Mar 4, 2017 at 4:40am
castroboy (11)
Homework for Uni, so I'm not asking anyone to solve it for me but any tips would be really appreciated.

I have to find all 'quite good' (not perfect) numbers between 1-1000000. A 'quite good' number is one which is close to perfect, with a 'badness' of anywhere between 1-10 (i.e. 6 is perfect because its factors 1+2+3 = 6; 15 is 'quite good', because its factors 1+3+5 = 9 so it has a 'badness of 6; 32 is 'quite good' because its factors 1+2+4+8+16 = 31 so it has a 'badness' of 1).

The problem I'm having is that the test environment has a time limit of ~10 seconds before it times out.

With a 'badness' of 0 I have no problems, because only the actual perfect numbers are required and I get them in about 100ms.

With a 'badness' of 1, I also have no problems, because only the actual perfect numbers _and_ powers of 2 are required, that takes about 200ms.
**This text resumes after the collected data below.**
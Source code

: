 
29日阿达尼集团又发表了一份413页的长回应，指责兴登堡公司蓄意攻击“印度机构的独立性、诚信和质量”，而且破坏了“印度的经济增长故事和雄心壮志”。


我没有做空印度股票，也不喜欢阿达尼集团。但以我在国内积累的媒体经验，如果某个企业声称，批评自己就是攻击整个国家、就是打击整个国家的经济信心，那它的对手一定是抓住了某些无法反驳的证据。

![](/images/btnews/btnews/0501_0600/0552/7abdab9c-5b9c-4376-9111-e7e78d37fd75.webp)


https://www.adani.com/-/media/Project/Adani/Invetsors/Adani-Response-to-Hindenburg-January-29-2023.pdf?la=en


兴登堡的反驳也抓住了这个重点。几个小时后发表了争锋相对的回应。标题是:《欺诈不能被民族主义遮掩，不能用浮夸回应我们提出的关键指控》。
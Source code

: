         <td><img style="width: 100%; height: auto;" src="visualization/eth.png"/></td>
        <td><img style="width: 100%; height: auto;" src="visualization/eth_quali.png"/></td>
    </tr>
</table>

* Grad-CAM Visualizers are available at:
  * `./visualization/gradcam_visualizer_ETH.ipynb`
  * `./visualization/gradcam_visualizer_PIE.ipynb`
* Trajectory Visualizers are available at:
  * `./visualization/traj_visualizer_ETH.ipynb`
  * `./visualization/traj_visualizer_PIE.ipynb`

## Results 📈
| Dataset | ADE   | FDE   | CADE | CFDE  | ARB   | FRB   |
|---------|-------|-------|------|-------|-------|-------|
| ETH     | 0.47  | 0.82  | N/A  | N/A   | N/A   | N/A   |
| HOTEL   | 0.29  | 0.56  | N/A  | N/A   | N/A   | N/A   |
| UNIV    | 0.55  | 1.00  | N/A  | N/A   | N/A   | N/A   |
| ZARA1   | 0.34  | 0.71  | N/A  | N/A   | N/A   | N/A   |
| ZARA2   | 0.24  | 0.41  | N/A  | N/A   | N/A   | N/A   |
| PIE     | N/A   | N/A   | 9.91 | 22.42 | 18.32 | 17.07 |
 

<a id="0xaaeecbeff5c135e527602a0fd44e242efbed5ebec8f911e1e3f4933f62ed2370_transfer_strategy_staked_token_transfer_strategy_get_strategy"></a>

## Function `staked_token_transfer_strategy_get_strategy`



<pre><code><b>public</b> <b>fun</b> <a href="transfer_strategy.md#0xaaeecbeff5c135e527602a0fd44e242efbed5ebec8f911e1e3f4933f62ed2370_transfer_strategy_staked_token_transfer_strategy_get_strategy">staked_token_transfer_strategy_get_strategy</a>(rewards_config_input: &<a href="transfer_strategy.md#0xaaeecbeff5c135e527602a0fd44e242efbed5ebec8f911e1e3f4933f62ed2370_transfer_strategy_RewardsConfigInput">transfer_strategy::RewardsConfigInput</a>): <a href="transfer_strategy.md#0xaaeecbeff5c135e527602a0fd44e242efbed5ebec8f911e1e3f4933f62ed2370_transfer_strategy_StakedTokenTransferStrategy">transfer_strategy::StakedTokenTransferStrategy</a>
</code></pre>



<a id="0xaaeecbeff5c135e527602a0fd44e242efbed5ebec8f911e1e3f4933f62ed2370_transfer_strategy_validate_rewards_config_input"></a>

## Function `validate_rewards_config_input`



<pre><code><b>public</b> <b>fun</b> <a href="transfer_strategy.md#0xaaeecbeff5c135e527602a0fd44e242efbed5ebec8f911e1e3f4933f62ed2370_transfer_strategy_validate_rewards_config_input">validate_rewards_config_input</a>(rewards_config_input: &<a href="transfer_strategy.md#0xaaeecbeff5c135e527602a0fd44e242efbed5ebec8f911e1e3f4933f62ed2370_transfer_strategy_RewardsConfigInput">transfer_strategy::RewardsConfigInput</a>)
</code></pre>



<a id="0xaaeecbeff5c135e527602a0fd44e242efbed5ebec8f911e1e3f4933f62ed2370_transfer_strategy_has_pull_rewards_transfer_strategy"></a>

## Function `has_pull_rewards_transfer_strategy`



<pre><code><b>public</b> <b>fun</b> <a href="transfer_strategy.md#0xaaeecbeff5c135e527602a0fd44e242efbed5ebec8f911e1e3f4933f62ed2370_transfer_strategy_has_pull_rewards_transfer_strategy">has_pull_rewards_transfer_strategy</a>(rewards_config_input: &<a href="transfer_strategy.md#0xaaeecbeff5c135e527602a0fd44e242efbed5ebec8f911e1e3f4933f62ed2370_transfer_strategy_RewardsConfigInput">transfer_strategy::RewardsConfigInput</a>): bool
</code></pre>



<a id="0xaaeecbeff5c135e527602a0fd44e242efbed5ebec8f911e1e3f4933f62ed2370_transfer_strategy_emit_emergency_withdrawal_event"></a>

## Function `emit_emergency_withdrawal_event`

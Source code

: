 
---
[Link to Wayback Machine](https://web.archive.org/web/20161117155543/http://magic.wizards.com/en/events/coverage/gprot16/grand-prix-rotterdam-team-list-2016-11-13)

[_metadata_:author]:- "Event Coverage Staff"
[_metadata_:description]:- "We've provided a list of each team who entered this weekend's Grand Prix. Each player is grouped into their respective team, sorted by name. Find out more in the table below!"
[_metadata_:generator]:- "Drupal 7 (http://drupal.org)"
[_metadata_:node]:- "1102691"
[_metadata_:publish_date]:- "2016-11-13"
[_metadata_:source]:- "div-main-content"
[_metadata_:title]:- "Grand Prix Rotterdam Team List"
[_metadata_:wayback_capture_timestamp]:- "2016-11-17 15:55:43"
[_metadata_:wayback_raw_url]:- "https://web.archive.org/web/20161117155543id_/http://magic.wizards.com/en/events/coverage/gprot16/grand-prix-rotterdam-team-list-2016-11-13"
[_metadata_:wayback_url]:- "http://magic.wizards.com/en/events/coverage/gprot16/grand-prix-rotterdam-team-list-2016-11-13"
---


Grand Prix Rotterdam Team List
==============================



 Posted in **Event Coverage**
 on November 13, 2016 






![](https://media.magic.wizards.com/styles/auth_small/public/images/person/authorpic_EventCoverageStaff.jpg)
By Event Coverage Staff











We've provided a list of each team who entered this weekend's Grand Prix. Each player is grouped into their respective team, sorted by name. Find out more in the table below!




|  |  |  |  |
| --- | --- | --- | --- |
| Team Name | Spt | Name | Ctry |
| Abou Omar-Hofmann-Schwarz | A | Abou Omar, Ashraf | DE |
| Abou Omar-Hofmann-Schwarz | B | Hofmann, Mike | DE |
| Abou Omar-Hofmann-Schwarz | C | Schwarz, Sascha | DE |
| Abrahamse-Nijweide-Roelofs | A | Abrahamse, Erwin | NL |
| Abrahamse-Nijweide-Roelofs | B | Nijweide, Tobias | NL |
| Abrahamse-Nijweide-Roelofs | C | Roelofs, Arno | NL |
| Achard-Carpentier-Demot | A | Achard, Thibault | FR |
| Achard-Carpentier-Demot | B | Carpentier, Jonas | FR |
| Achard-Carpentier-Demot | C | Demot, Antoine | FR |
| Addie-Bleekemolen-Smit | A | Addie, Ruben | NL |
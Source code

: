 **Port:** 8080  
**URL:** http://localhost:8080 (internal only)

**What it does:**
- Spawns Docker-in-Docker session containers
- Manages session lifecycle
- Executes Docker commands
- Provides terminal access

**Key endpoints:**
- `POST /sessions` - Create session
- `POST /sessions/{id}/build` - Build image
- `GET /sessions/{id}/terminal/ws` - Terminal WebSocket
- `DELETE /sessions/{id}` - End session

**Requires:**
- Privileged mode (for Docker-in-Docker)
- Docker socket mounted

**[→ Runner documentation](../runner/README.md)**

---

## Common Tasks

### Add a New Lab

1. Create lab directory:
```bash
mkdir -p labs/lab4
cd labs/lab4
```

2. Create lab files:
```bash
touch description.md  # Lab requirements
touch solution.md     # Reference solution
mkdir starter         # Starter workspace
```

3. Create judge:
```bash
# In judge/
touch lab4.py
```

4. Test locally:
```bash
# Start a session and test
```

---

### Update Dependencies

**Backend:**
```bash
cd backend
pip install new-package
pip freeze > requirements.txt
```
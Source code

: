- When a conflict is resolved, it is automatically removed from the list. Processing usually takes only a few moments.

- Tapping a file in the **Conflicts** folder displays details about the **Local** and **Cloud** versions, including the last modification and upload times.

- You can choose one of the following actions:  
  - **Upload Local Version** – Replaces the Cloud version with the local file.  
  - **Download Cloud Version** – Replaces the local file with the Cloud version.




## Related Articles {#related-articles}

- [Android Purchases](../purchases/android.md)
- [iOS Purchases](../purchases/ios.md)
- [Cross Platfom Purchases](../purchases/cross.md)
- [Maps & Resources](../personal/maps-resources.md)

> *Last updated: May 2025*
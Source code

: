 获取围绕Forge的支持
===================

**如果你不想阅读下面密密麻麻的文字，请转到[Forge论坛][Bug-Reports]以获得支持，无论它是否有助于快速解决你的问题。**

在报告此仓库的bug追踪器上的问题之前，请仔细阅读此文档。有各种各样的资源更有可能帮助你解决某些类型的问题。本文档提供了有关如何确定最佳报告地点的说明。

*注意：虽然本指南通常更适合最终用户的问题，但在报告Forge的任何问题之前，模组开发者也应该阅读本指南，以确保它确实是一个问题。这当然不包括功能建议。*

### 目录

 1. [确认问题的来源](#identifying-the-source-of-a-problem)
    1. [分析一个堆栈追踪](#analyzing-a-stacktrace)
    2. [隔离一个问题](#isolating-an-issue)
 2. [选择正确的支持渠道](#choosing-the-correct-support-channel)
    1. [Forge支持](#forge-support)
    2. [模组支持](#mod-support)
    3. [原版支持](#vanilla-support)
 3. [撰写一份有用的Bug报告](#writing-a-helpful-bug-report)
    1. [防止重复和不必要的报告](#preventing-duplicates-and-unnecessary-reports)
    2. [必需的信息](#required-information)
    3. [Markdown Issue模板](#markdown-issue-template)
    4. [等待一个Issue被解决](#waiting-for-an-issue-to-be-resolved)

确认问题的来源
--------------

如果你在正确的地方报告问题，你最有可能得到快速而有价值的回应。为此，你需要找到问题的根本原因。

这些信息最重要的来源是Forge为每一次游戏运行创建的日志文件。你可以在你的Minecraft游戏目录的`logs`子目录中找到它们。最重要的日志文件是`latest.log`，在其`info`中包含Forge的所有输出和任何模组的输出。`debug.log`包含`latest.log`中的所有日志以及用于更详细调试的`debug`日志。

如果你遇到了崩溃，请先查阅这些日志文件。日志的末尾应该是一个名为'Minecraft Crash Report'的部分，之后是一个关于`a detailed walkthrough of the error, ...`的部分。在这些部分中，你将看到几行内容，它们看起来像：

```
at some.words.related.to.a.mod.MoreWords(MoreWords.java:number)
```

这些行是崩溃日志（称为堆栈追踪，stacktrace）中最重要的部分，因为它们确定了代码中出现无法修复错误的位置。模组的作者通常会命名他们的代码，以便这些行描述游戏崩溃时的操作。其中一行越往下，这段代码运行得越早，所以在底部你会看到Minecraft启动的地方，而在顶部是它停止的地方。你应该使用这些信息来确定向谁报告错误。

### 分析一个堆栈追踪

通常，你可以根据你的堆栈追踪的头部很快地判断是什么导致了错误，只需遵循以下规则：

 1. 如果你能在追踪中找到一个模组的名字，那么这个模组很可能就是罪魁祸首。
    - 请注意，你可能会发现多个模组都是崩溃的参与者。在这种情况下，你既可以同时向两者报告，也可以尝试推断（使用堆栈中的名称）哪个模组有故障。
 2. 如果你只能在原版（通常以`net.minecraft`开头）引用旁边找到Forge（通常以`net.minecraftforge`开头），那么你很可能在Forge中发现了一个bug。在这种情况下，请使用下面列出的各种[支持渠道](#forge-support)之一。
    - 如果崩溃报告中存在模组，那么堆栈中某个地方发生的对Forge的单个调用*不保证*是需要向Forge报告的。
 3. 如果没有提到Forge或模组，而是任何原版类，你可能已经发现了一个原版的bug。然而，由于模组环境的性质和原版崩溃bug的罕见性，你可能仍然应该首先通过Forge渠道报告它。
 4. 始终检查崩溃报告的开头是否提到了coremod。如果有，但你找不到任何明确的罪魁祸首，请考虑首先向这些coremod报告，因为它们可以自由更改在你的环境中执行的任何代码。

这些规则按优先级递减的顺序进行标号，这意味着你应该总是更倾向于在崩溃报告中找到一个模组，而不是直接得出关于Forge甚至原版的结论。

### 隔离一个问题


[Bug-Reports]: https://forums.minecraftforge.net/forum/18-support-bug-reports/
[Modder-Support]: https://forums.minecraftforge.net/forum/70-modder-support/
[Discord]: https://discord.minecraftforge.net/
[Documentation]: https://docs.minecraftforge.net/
Anything beyond that, I'm stumped. Up to about 100,000 I seem to be fine but then the code just takes forever (easily more than a minute at 300,000). I can't think of any algorithm to speed it up, because the 'badness' can vary hugely. I can't make my for statement (i = 0; i <= arga; i+= 2), because some numbers in the desired solution are multiples of 3 and 5.

HELP!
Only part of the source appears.